Le Japon, un « nid » d’espions russes en pleine guerre en Ukraine

Depuis l’éclatement de la guerre en Ukraine en 2022, le Japon s’est affirmé comme l’un des principaux soutiens à Kiev en Asie de l’Est. L’archipel a fourni environ 20 milliards de dollars (17,5 milliards d’euros) d’aides financières et a accueilli près de 2 000 réfugiés ukrainiens, une me exceptionnelle pour un pays connu pour sa politique d’immigration stricte. Cette position se justifie par son opposition à l’expansionnisme chinois.

Le Premier ministre de l’époque, Fumio Kishida, a déclaré en 2023 que “l’Ukraine d’aujourd’hui pourrait être l’Asie de l’Est de demain”, établissant un parallèle entre l’invasion russe et une éventuelle annexion de Taïwan par la Chine. En réponse, le Japon a mis en place des sanctions économiques contre Moscou, incluant le gel d’actifs et l’interdiction d’exportation de produits comme les machines-outils et les puces électroniques.

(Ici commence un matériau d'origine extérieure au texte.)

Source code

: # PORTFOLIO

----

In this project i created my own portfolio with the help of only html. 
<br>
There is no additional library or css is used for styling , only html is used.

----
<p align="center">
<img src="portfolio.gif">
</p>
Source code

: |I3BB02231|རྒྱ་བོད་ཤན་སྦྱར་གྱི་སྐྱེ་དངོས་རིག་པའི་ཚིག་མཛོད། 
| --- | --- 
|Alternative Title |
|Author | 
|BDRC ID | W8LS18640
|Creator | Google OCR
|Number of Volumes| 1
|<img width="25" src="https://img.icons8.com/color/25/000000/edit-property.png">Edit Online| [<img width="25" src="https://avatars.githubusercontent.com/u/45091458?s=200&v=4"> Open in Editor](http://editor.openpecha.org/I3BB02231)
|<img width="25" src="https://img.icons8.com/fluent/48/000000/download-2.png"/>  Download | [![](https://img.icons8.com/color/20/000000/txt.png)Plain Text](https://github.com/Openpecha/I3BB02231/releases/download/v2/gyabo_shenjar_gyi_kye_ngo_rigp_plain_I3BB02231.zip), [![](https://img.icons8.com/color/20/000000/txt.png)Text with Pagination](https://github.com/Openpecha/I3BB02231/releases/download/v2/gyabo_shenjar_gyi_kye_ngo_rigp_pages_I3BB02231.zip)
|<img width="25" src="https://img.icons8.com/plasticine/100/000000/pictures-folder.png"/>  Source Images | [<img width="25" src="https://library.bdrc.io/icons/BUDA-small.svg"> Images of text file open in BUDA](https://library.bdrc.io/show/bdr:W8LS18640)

Cependant, le Japon souffre d’un cadre juridique limité en matière de lutte contre le renseignement étranger, ce qui en fait un terrain fertile pour les espions russes. Selon une enquête publiée par The New York Times le 12 juillet, le pays est devenu un « nid » pour ces agents, chassés des capitales occidentales. Se faisant passer pour des diplomates ou des entrepreneurs, de nombreux agents opèrent sous la direction de l’unité de renseignement militaire russe.

Cette situation soulève des préoccupations quant à la sécurité nationale du Japon et à la capacité du pays à gérer des menaces d’espionnage dans un contexte géopolitique de plus en plus tendu.